Objectives and Study Overview

This study demonstrates a streamlined gas chromatographic method for quantifying trace CO in hydrogen fuel. By integrating the Jetanizer™ nozzle‐type methanizer into an FID detector and employing a compact Brevis™ GC-2050 system with N₂ carrier gas, the method aims to:

• Detect CO at the 0.2 ppm level or lower.
• Maintain excellent linearity and repeatability across a calibration range of 0.1–5 ppm.
• Avoid reliance on helium or alternative costly carrier gases.

Methodology and Instrumentation

A compact Brevis GC-2050 chromatograph was used, featuring a minimal installation footprint. Key analytical components included:

• Carrier gas: Nitrogen in constant linear velocity mode (40 cm/s).
• Column: SH-Msieve 5A (30 m × 0.53 mm I.D., 50 µm), with 2.5 m particle trap; preconditioned periodically at 300 °C to remove adsorbed moisture.
• Detector: Flame ionization detector equipped with the Jetanizer™ methanizer nozzle (45 mm insertion depth), operating at 400 °C.
• Makeup gas: N₂ (24 mL/min); H₂ flow: 32 mL/min; Air flow: 250 mL/min.
• Sampling: Shimadzu MGS-2030 gas sampler with 1 mL loop; split ratio 1:1; injection port at 100 °C.
• Oven program: Initial hold at 40 °C for 2.5 min, ramp to 200 °C, then to 270 °C at controlled rates.

Main Results and Discussion

A four‐point calibration using CO standards (0.1, 0.5, 1, 5 ppm in H₂) yielded an R2 ≥ 0.9999, confirming excellent linearity. The limit of detection (S/N = 3) was determined as 0.04 ppm CO.

Repeatability tests at 0.2 ppm CO (n = 5) showed:

• Quantified concentrations: 0.200–0.207 ppm CO.
• Area %RSD: 1.6 %.

The results demonstrate that the Jetanizer enables sensitive, reproducible CO analysis using N₂ as the carrier gas, simplifying system requirements and reducing operational costs compared to helium‐based detectors.
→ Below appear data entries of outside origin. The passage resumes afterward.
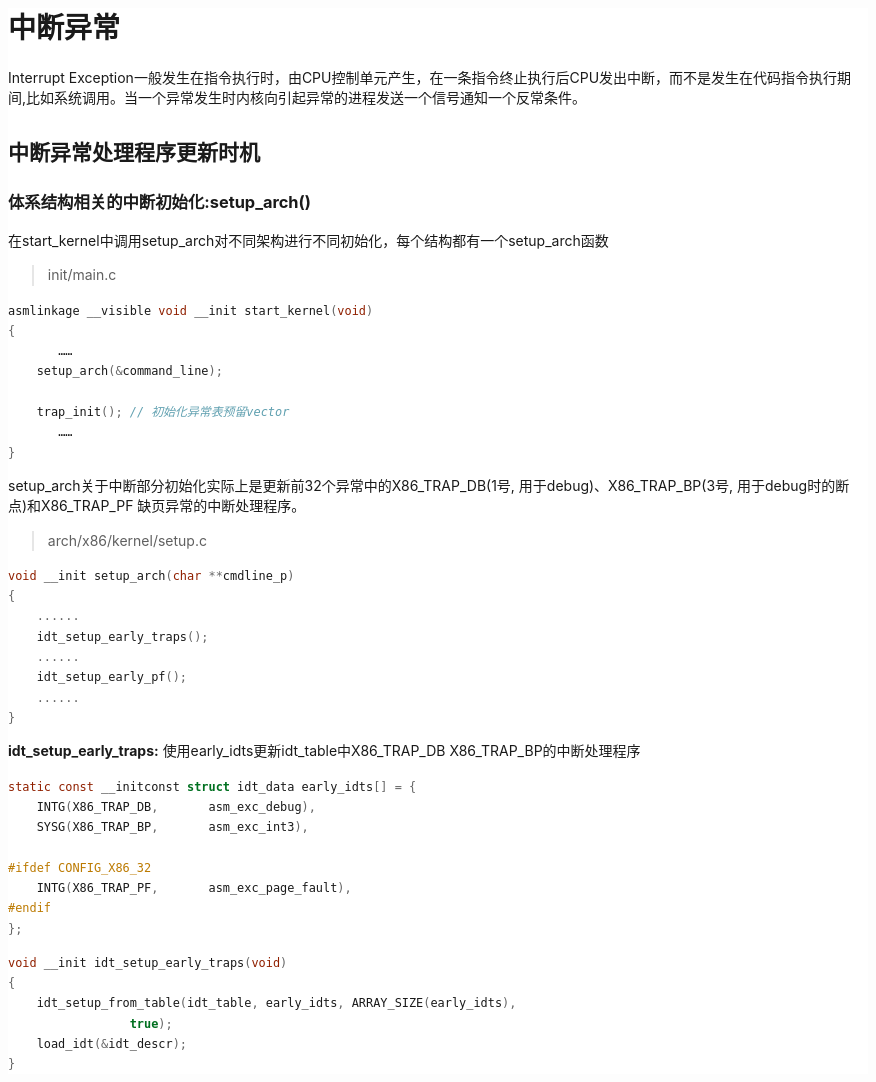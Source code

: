 # 中断异常
Interrupt Exception一般发生在指令执行时，由CPU控制单元产生，在一条指令终止执行后CPU发出中断，而不是发生在代码指令执行期间,比如系统调用。当一个异常发生时内核向引起异常的进程发送一个信号通知一个反常条件。

## 中断异常处理程序更新时机

### 体系结构相关的中断初始化:setup_arch()
在start_kernel中调用setup_arch对不同架构进行不同初始化，每个结构都有一个setup_arch函数
> init/main.c
```c
asmlinkage __visible void __init start_kernel(void)
{
       ……
    setup_arch(&command_line);

    trap_init(); // 初始化异常表预留vector
       ……
}
```
setup_arch关于中断部分初始化实际上是更新前32个异常中的X86_TRAP_DB(1号, 用于debug)、X86_TRAP_BP(3号, 用于debug时的断点)和X86_TRAP_PF 缺页异常的中断处理程序。
> arch/x86/kernel/setup.c
```c
void __init setup_arch(char **cmdline_p)
{
    ......
    idt_setup_early_traps();
    ......
    idt_setup_early_pf();
    ......
}
```
**idt_setup_early_traps:**
使用early_idts更新idt_table中X86_TRAP_DB X86_TRAP_BP的中断处理程序
```c
static const __initconst struct idt_data early_idts[] = {
	INTG(X86_TRAP_DB,		asm_exc_debug),
	SYSG(X86_TRAP_BP,		asm_exc_int3),

#ifdef CONFIG_X86_32
	INTG(X86_TRAP_PF,		asm_exc_page_fault),
#endif
};
```
```c
void __init idt_setup_early_traps(void)
{
	idt_setup_from_table(idt_table, early_idts, ARRAY_SIZE(early_idts),
			     true);
	load_idt(&idt_descr);
}
```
Benefits and Practical Applications

The proposed method offers:

• High sensitivity for trace CO detection meeting ISO 14687‐2 requirements.
• Use of readily available N₂ carrier gas, alleviating helium supply constraints.
• A compact, space‐efficient GC platform suitable for laboratory and on‐site monitoring.
• Robust repeatability critical for quality control in hydrogen production and distribution.
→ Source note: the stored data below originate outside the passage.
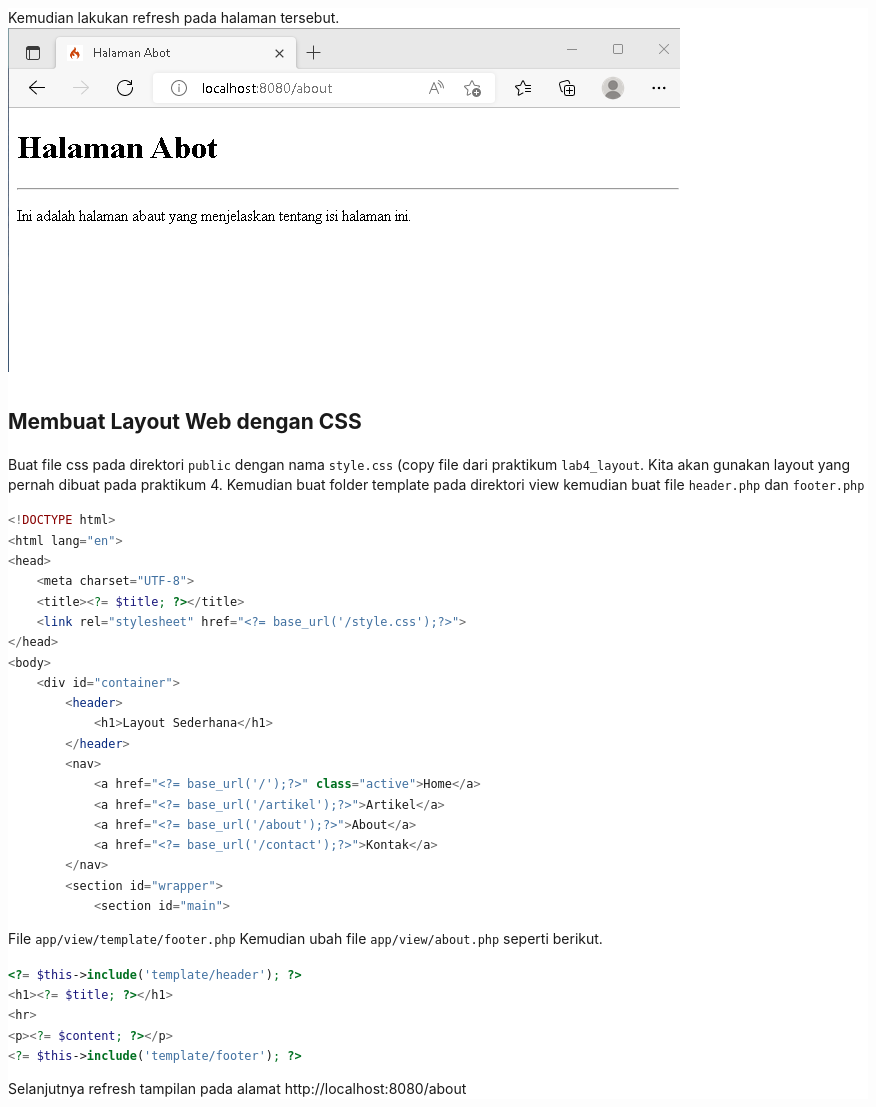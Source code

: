 Kemudian lakukan refresh pada halaman tersebut.
![img8](img/5.3.PNG)

## Membuat Layout Web dengan CSS
Buat file css pada direktori ``public`` dengan nama ``style.css`` (copy file dari praktikum ``lab4_layout``. Kita akan gunakan layout yang pernah dibuat pada praktikum 4.
Kemudian buat folder template pada direktori view kemudian buat file ``header.php`` dan ``footer.php``
```php
<!DOCTYPE html>
<html lang="en">
<head>
    <meta charset="UTF-8">
    <title><?= $title; ?></title>
    <link rel="stylesheet" href="<?= base_url('/style.css');?>">
</head>
<body>
    <div id="container">
        <header>
            <h1>Layout Sederhana</h1>
        </header>
        <nav>
            <a href="<?= base_url('/');?>" class="active">Home</a>
            <a href="<?= base_url('/artikel');?>">Artikel</a>
            <a href="<?= base_url('/about');?>">About</a>
            <a href="<?= base_url('/contact');?>">Kontak</a>
        </nav>
        <section id="wrapper">
            <section id="main">
```
File ``app/view/template/footer.php``
Kemudian ubah file ``app/view/about.php`` seperti berikut.
```php
<?= $this->include('template/header'); ?>
<h1><?= $title; ?></h1>
<hr>
<p><?= $content; ?></p>
<?= $this->include('template/footer'); ?>
```
Selanjutnya refresh tampilan pada alamat http://localhost:8080/about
Future Trends and Opportunities

Advancements may include:

• Integration of multi‐channel methanizer arrays for simultaneous CO, CO₂, and CH₄ analysis.
• On‐line monitoring solutions with automated sampling for continuous fuel quality surveillance.
• Further miniaturization of GC systems for field‐deployable hydrogen purity analyzers.

Conclusion

This work validates a high‐performance GC method using the Jetanizer and Brevis GC-2050 for trace CO analysis in hydrogen fuel. Achieving sub‐ppm detection sensitivity, excellent linearity, and repeatability with N₂ carrier gas, the approach addresses key challenges in fuel quality assurance and supports broader adoption of hydrogen energy technologies.

Reference

• Application News No.01-00599. Assessment of Jetanizer™ and Quantitative Analysis of CO₂ and CH₄ in the Atmosphere.